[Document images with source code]
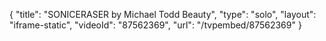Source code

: {
    "title": "SONICERASER by Michael Todd Beauty",
    "type": "solo",
    "layout": "iframe-static",
    "videoId": "87562369",
    "url": "\/tvpembed\/87562369"
}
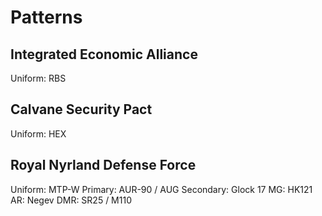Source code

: # Patterns

## Integrated Economic Alliance

Uniform: RBS

## Calvane Security Pact

Uniform: HEX

## Royal Nyrland Defense Force

Uniform: MTP-W
Primary: AUR-90 / AUG
Secondary: Glock 17
MG: HK121
AR: Negev
DMR: SR25 / M110
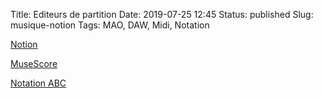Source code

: Title: Editeurs de partition
Date: 2019-07-25 12:45
Status: published
Slug: musique-notion
Tags: MAO, DAW, Midi, Notation

[Notion](https://presonus.com/products/Notion)

[MuseScore](https://musescore.org/fr)

[Notation ABC](notation-abc)
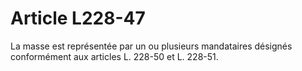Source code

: # Article L228-47

La masse est représentée par un ou plusieurs mandataires désignés conformément aux articles L. 228-50 et L. 228-51.

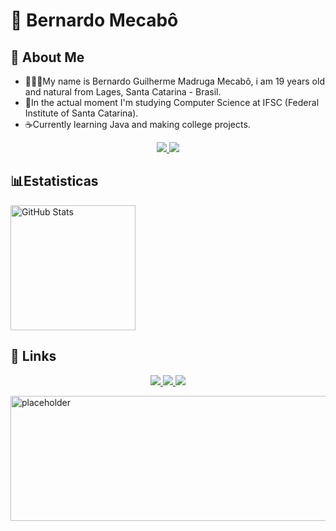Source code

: # 🎴 Bernardo Mecabô 

## 📩 About Me 
- 👨🏻‍💻My name is Bernardo Guilherme Madruga Mecabô, i am 19 years old and natural from Lages, Santa Catarina - Brasil.
- 📕In the actual moment I'm studying Computer Science at IFSC (Federal Institute of Santa Catarina).
- ☕Currently learning Java and making college projects.

<p align="center">
    <a href="https://custom-icon-badges.demolab.com/github/last-commit/bernardommecabo/custom-icon-badges?logo=history&logoColor=white">
        <img 
            src="https://custom-icon-badges.demolab.com/github/last-commit/bernardommecabo/custom-icon-badges?logo=history&logoColor=white"
        />
        <a href="https://custom-icon-badges.demolab.com/github/issues-pr-closed/bernardommecabo/custom-icon-badges?color=purple&logo=git-pull-request&logoColor=white">
        <img 
            src="https://custom-icon-badges.demolab.com/github/issues-pr-closed/DenverCoder1/custom-icon-badges?color=purple&logo=git-pull-request&logoColor=white"
        /> 
    </a>
</p>

## 📊Estatisticas

<p>
  <img 
    align="center" 
    alt="GitHub Stats" 
    height="200" 
    style="padding-right: 10px;" 
    src="https://github-readme-stats.vercel.app/api?username=bernardommecabo&show_icons=true&theme=tokyonight&include_all_commits=true&locale=pt-br" 
  />

  ## 🔗 Links

<p align = "center">
    <a href="https://www.linkedin.com/in/bernardomecabo/">
    <img 
        src="https://custom-icon-badges.demolab.com/badge/-Linkedin-white?style=for-the-badge&logoColor=white&logo=linked"
        />
    </a>
    <a href="mailto:contato.bernardomecabo@gmail.com">
        <img 
            src="https://custom-icon-badges.demolab.com/badge/-contato.bernardomecabo@gmail.com-white?style=for-the-badge&logo=mention&logoColor=black"
        />
    </a>
    <a href="https://github.com/bernardommecabo?tab=repositories">
        <img 
            src="https://custom-icon-badges.demolab.com/badge/Santa%20Catarina-BR-purple?style=for-the-badge&logo=location&logoColor=white"
        />
    </a>
</p>
    

<img src="https://media.giphy.com/media/v1.Y2lkPTc5MGI3NjExNHgycDFzZjFtNnlnNnZyd2x2czZuNGdyNzN0MTl1dm1qeWRpbDA4ayZlcD12MV9naWZzX3NlYXJjaCZjdD1n/VHhxQ1mcoRr81VXUpU/giphy.gif" alt="placeholder" width="1200" height="200">
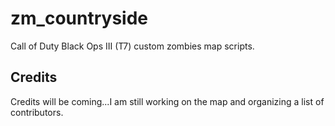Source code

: # zm_countryside

Call of Duty Black Ops III (T7) custom zombies map scripts.

## Credits

Credits will be coming...I am still working on the map and organizing a list of contributors.
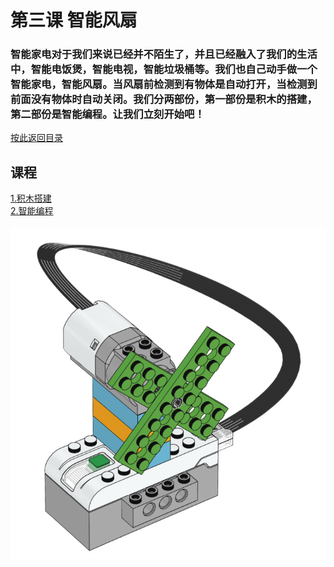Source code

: ﻿# 第三课 智能风扇
### 智能家电对于我们来说已经并不陌生了，并且已经融入了我们的生活中，智能电饭煲，智能电视，智能垃圾桶等。我们也自己动手做一个智能家电，智能风扇。当风扇前检测到有物体是自动打开，当检测到前面没有物体时自动关闭。我们分两部份，第一部份是积木的搭建，第二部份是智能编程。让我们立刻开始吧！
[按此返回目录](unit3.md)
<br>
## 课程
[1.积木搭建](unit3.1.md)<br>
[2.智能编程](unit3.2.md)<br><br>
![img](/Scratch/resource/unit3_01.png)


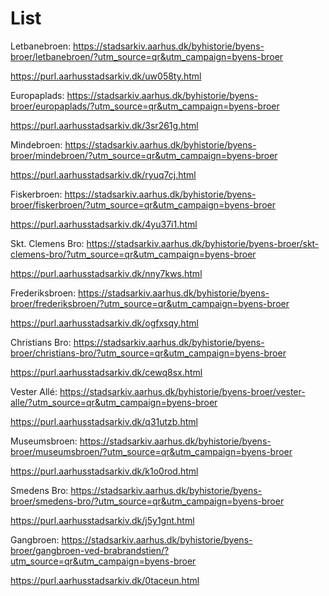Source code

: # List

Letbanebroen: https://stadsarkiv.aarhus.dk/byhistorie/byens-broer/letbanebroen/?utm_source=qr&utm_campaign=byens-broer

https://purl.aarhusstadsarkiv.dk/uw058ty.html

Europaplads: https://stadsarkiv.aarhus.dk/byhistorie/byens-broer/europaplads/?utm_source=qr&utm_campaign=byens-broer

https://purl.aarhusstadsarkiv.dk/3sr261g.html

Mindebroen: https://stadsarkiv.aarhus.dk/byhistorie/byens-broer/mindebroen/?utm_source=qr&utm_campaign=byens-broer

https://purl.aarhusstadsarkiv.dk/ryuq7cj.html

Fiskerbroen: https://stadsarkiv.aarhus.dk/byhistorie/byens-broer/fiskerbroen/?utm_source=qr&utm_campaign=byens-broer

https://purl.aarhusstadsarkiv.dk/4yu37i1.html

Skt. Clemens Bro: https://stadsarkiv.aarhus.dk/byhistorie/byens-broer/skt-clemens-bro/?utm_source=qr&utm_campaign=byens-broer

https://purl.aarhusstadsarkiv.dk/nny7kws.html

Frederiksbroen: https://stadsarkiv.aarhus.dk/byhistorie/byens-broer/frederiksbroen/?utm_source=qr&utm_campaign=byens-broer

https://purl.aarhusstadsarkiv.dk/ogfxsqy.html

Christians Bro: https://stadsarkiv.aarhus.dk/byhistorie/byens-broer/christians-bro/?utm_source=qr&utm_campaign=byens-broer

https://purl.aarhusstadsarkiv.dk/cewq8sx.html

Vester Allé: https://stadsarkiv.aarhus.dk/byhistorie/byens-broer/vester-alle/?utm_source=qr&utm_campaign=byens-broer

https://purl.aarhusstadsarkiv.dk/q31utzb.html

Museumsbroen: https://stadsarkiv.aarhus.dk/byhistorie/byens-broer/museumsbroen/?utm_source=qr&utm_campaign=byens-broer

https://purl.aarhusstadsarkiv.dk/k1o0rod.html

Smedens Bro: https://stadsarkiv.aarhus.dk/byhistorie/byens-broer/smedens-bro/?utm_source=qr&utm_campaign=byens-broer

https://purl.aarhusstadsarkiv.dk/j5y1gnt.html

Gangbroen: https://stadsarkiv.aarhus.dk/byhistorie/byens-broer/gangbroen-ved-brabrandstien/?utm_source=qr&utm_campaign=byens-broer

https://purl.aarhusstadsarkiv.dk/0taceun.html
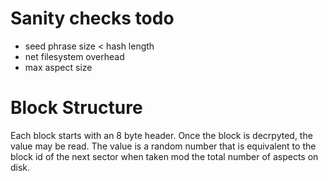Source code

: # Sanity checks todo
* seed phrase size < hash length
* net filesystem overhead
* max aspect size

# Block Structure

Each block starts with an 8 byte header. Once the block is decrpyted, the
value may be read. The value is a random number that is equivalent to the block
id of the next sector when taken mod the total number of aspects on disk.
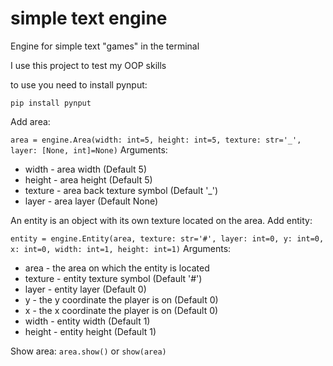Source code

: # simple text engine
 Engine for simple text "games" in the terminal

 I use this project to test my OOP skills
 
 to use you need to install pynput:
 
 `pip install pynput`
 
 Add area:
 
 `area = engine.Area(width: int=5, height: int=5, texture: str='_', layer: [None, int]=None)`
 Arguments:
 * width - area width (Default 5)
 * height - area height (Default 5)
 * texture - area back texture symbol (Default '_')
 * layer - area layer (Default None)

 An entity is an object with its own texture located on the area.
 Add entity:
 
 `entity = engine.Entity(area, texture: str='#', layer: int=0, y: int=0, x: int=0, width: int=1, height: int=1)`
 Arguments:
 * area - the area on which the entity is located
 * texture - entity texture symbol (Default '#')
 * layer - entity layer (Default 0)
 * y - the y coordinate the player is on (Default 0)
 * x - the x coordinate the player is on (Default 0)
 * width - entity width (Default 1)
 * height - entity height (Default 1)

Show area:
`area.show()` or `show(area)`
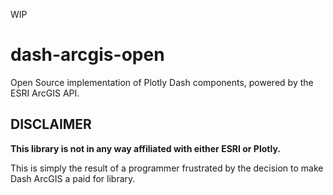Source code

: WIP

# dash-arcgis-open

Open Source implementation of Plotly Dash components, powered by the ESRI ArcGIS API.

## DISCLAIMER

**This library is not in any way affiliated with either ESRI or Plotly.**

This is simply the result of a programmer frustrated by the decision to make Dash ArcGIS a paid for library.
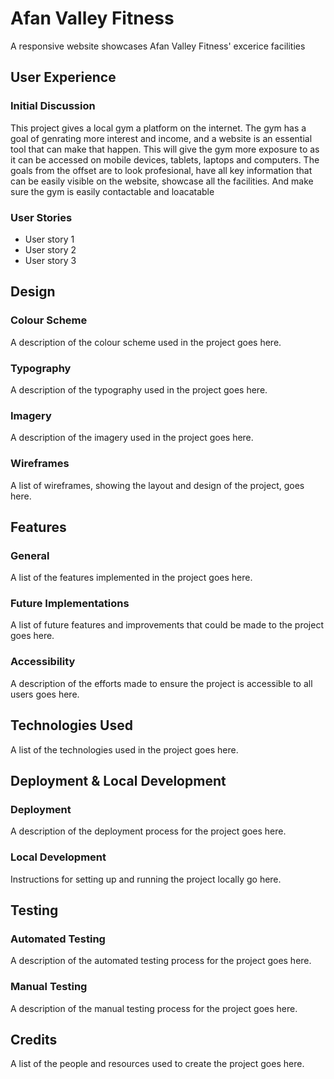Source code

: # Afan Valley Fitness

A responsive website showcases Afan Valley Fitness' excerice facilities 

## User Experience

### Initial Discussion

This project gives a local gym a platform on the internet. The gym has a goal of genrating more interest and income, and a website is an essential tool that can make that happen. This will give the gym more exposure to as it can be accessed on mobile devices, tablets, laptops and computers. The goals from the offset are to look profesional, have all key information that can be easily visible on the website, showcase all the facilities. And make sure the gym is easily contactable and loacatable 

### User Stories

- User story 1
- User story 2
- User story 3

## Design

### Colour Scheme

A description of the colour scheme used in the project goes here.

### Typography

A description of the typography used in the project goes here.

### Imagery

A description of the imagery used in the project goes here.

### Wireframes

A list of wireframes, showing the layout and design of the project, goes here.

## Features

### General

A list of the features implemented in the project goes here.

### Future Implementations

A list of future features and improvements that could be made to the project goes here.

### Accessibility

A description of the efforts made to ensure the project is accessible to all users goes here.

## Technologies Used

A list of the technologies used in the project goes here.

## Deployment & Local Development

### Deployment

A description of the deployment process for the project goes here.

### Local Development

Instructions for setting up and running the project locally go here.

## Testing

### Automated Testing

A description of the automated testing process for the project goes here.

### Manual Testing

A description of the manual testing process for the project goes here.

## Credits

A list of the people and resources used to create the project goes here.
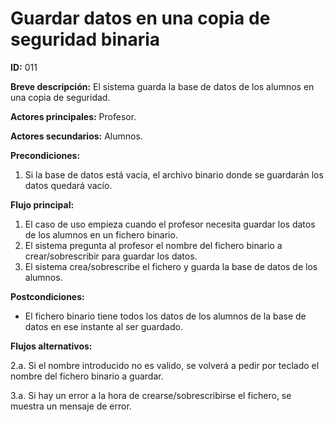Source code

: # Guardar datos en una copia de seguridad binaria

**ID:** 011

**Breve descripción:** El sistema guarda la base de datos de los alumnos en una copia de seguridad.

**Actores principales:** Profesor.

**Actores secundarios:** Alumnos.

**Precondiciones:**

1. Si la base de datos está vacía, el archivo binario donde se guardarán los datos quedará vacío.

**Flujo principal:**

1. El caso de uso empieza cuando el profesor necesita guardar los datos de los alumnos en un fichero binario.
2. El sistema pregunta al profesor el nombre del fichero binario a crear/sobrescribir para guardar los datos.
3. El sistema crea/sobrescribe el fichero y guarda la base de datos de los alumnos.

**Postcondiciones:**

* El fichero binario tiene todos los datos de los alumnos de la base de datos en ese instante al ser guardado.

**Flujos alternativos:**

2.a. Si el nombre introducido no es valido, se volverá a pedir por teclado el nombre del fichero binario a guardar.


3.a. Si hay un error a la hora de crearse/sobrescribirse el fichero, se muestra un mensaje de error.
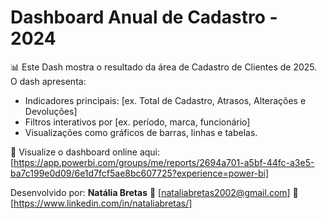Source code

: # Dashboard Anual de Cadastro - 2024

📊 Este Dash mostra o resultado da área de Cadastro de Clientes de 2025.
O dash apresenta:
- Indicadores principais: [ex. Total de Cadastro, Atrasos, Alterações e Devoluções]
- Filtros interativos por [ex. período, marca, funcionário]
- Visualizações como gráficos de barras, linhas e tabelas.

📁 Visualize o dashboard online aqui: [https://app.powerbi.com/groups/me/reports/2694a701-a5bf-44fc-a3e5-ba7c199e0d09/6e1d7fcf5ae8bc607725?experience=power-bi]

Desenvolvido por: **Natália Bretas**
📧 [nataliabretas2002@gmail.com]
🔗 [https://www.linkedin.com/in/nataliabretas/]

- WHAT IS REQUIRED -
Check each line above for the word "make", and copy the lines where it appears.

- YOUR RESPONSE -
This is simply the result of a programmer frustrated by the decision to make Dash ArcGIS a paid for library.
This project gives a local gym a platform on the internet. The gym has a goal of genrating more interest and income, and a website is an essential tool that can make that happen. This will give the gym more exposure to as it can be accessed on mobile devices, tablets, laptops and computers. The goals from the offset are to look profesional, have all key information that can be easily visible on the website, showcase all the facilities. And make sure the gym is easily contactable and loacatable 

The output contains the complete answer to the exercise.